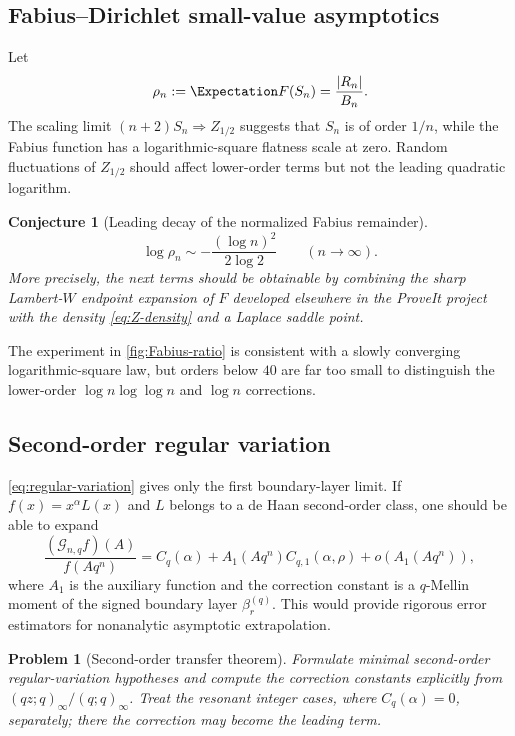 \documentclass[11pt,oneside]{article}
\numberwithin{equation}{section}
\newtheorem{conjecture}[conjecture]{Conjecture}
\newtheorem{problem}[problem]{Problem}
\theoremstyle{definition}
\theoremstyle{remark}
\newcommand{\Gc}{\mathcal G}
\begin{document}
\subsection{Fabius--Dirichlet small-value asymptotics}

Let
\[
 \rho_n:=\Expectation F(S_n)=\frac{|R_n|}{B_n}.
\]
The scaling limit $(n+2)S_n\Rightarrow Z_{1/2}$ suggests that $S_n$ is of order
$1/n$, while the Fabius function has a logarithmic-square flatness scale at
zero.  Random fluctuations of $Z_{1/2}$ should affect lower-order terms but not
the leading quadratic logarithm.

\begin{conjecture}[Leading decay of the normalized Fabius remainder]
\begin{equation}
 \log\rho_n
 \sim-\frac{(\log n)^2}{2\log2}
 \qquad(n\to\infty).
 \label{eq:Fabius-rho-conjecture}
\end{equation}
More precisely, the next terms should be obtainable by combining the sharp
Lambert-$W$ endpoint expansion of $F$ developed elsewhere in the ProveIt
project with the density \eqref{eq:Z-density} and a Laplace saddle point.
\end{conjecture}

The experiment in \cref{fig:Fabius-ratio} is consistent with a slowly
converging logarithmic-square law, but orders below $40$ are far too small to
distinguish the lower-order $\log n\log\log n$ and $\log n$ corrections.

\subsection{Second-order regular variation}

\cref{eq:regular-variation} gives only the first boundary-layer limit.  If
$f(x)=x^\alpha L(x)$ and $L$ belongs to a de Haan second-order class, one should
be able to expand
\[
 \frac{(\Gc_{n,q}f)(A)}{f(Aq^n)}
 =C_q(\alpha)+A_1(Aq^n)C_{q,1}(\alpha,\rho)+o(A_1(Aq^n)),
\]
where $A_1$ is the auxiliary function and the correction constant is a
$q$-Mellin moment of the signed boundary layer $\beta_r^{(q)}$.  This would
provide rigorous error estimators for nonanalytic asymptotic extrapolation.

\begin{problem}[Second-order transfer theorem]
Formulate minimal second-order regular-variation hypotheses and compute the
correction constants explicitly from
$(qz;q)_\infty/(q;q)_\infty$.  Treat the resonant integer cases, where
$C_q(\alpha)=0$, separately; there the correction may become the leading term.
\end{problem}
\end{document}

★ ★ ★ ★

The task: Each line of the entries above that contains "theoremstyle" must be copied into the answer.

Your solution:
\theoremstyle{definition}
\theoremstyle{remark}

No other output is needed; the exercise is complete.